The prevalence of Gastroesophageal reflux disease is increasing in Western countries. Researchers have shown opposing time trends in the prevalence of peptic ulcer disease and GERD in the United States: rates of peptic ulcer disease and gastric cancer fell between 1970 and 1995, whereas the prevalence of gastro-esophageal reflux disease and esophageal adenocarcinoma rose significantly.

It has been speculated that the decreasing prevalence of H. pylori may be playing a contributory role in the increasing prevalence of GERD. Research data suggests that H. pylori-induced gastritis involves both the antrum and body of the stomach, affecting the parietal cells and thus reducing acid secretion and elevating gastric pH. This may have a protective influence on the esophageal mucosa in patients susceptible to acid regurgitation. Long-term epidemiological studies are needed to address this question more appropriately.

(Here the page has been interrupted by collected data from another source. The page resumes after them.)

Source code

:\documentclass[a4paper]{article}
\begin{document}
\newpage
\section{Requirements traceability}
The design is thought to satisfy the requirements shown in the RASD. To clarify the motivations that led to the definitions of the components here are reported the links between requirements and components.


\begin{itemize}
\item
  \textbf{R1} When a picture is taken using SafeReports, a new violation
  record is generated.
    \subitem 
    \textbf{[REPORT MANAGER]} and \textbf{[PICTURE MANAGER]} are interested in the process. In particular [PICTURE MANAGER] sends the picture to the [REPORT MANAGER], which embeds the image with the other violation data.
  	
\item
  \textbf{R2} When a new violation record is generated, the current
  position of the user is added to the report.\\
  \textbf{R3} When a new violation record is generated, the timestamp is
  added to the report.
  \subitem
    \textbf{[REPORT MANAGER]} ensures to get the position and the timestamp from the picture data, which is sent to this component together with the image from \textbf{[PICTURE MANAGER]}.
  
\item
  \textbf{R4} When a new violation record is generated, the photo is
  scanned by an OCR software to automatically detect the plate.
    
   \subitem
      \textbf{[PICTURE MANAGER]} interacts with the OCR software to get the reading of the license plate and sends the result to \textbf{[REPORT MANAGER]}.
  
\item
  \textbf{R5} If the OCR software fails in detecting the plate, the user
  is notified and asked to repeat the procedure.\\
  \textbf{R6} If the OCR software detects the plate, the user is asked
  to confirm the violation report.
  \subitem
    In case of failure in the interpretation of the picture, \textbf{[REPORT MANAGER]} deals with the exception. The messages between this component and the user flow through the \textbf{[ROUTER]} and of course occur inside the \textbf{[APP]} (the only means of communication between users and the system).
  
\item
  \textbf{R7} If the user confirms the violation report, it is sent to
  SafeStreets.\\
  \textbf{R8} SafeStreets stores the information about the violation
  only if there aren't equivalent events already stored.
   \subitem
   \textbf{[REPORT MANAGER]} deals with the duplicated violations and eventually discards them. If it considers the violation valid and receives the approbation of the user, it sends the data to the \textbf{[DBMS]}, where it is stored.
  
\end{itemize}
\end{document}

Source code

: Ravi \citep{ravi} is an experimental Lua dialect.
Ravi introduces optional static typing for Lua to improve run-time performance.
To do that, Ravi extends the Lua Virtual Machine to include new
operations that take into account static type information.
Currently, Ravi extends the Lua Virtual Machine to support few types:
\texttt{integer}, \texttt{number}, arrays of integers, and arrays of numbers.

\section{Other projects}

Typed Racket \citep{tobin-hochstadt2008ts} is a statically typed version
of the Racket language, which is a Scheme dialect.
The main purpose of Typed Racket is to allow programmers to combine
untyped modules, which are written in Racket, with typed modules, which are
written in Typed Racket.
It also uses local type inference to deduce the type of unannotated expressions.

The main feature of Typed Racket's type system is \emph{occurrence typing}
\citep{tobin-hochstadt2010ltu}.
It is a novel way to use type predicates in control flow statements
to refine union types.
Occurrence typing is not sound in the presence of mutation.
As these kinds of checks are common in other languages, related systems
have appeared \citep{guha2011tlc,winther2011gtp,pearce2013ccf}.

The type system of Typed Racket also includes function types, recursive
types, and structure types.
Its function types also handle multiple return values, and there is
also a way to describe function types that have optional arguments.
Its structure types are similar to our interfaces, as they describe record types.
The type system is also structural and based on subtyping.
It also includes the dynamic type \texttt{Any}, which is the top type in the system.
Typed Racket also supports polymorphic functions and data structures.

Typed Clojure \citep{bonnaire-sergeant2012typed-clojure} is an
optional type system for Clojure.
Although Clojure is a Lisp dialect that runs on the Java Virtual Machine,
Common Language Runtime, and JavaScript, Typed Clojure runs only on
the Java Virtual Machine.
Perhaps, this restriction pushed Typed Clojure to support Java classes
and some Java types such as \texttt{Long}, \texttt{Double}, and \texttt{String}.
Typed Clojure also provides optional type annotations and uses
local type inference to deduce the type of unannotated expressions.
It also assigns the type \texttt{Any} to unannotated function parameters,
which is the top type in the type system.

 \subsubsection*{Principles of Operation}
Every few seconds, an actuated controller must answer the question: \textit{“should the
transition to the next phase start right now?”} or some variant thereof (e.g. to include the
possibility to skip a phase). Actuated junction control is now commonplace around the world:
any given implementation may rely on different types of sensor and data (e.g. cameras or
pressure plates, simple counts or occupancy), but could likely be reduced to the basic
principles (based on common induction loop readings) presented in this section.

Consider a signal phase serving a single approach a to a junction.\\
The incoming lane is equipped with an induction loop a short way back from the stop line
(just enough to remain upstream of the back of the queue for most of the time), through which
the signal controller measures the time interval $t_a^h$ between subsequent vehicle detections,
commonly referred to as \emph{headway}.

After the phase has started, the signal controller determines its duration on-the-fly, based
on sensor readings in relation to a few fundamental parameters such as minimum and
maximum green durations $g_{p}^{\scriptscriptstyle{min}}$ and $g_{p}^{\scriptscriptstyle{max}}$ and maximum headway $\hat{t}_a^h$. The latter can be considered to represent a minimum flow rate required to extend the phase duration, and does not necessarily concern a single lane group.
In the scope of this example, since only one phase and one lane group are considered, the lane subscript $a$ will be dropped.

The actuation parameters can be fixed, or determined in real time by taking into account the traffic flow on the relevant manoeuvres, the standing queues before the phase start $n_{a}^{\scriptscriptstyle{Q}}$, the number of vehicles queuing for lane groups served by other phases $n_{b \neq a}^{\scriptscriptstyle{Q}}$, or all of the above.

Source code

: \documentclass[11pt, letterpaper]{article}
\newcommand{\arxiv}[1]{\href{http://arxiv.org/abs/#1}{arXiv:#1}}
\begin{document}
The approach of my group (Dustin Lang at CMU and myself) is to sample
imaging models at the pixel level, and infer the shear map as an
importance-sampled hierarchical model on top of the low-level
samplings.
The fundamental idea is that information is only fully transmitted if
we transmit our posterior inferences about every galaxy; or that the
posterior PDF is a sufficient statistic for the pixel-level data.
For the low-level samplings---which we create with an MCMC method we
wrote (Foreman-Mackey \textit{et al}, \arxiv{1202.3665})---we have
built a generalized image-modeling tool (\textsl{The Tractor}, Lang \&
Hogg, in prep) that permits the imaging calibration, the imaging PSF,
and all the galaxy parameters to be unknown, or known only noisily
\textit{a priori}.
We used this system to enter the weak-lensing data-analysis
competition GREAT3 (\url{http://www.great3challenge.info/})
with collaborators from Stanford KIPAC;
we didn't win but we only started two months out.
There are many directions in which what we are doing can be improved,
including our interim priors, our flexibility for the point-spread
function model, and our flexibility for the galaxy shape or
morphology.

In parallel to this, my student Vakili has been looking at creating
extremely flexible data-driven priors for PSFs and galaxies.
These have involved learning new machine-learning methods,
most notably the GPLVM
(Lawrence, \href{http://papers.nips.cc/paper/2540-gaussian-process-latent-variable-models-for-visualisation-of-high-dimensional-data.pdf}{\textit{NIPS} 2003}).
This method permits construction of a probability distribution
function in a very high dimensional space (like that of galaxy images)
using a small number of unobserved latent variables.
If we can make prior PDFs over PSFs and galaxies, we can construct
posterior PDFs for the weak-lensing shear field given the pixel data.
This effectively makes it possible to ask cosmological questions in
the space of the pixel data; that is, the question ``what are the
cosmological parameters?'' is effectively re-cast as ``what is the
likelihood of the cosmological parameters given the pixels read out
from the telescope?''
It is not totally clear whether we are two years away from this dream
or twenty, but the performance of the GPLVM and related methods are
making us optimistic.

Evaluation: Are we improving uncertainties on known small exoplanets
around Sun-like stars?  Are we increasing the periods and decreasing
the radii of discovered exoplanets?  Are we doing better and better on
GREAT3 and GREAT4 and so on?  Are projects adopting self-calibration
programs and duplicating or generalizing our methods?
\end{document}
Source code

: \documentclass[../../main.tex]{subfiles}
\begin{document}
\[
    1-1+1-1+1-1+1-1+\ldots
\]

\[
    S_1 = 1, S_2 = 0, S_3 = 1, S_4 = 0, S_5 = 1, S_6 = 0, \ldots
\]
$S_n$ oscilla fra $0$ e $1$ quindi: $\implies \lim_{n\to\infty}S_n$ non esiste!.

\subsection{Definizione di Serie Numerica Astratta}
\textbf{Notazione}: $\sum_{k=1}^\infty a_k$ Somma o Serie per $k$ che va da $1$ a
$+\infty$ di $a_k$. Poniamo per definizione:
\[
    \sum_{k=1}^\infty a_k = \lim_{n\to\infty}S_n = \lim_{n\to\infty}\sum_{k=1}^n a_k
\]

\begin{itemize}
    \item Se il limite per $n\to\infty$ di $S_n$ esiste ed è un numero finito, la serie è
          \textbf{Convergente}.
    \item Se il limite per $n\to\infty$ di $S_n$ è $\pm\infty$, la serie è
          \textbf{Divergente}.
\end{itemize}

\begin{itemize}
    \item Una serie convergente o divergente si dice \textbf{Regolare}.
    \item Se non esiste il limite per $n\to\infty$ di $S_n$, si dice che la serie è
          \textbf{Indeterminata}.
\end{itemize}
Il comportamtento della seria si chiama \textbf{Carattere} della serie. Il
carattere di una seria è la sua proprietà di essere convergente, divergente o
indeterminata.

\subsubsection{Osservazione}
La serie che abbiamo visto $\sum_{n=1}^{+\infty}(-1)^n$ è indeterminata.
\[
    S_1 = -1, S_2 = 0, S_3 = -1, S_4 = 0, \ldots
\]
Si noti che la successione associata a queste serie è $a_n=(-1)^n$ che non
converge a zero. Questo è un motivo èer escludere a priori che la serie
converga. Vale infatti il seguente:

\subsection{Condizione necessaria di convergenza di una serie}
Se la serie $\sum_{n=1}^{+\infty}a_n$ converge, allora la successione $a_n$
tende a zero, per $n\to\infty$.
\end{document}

Other important epidemiological observations about acid reflux disease are that it is more common in white populations than in African American or Native American populations, family clustering has been reported, and it is rarely the cause of death. Gastro-esophageal reflux disease, however, is associated with considerable morbidity and with complications such as esophageal ulcerations (5%), peptic stricture (4%–20%), and Barrett’s esophagus (8%–20%). Furthermore, GORD as a chronic disease significantly impairs quality of life. When compared with other chronic medical conditions, the impairment of quality of life resulting from acid reflux disease is similar to, or even greater than, that resulting from arthritis, myocardial infarction, heart failure, or hypertension.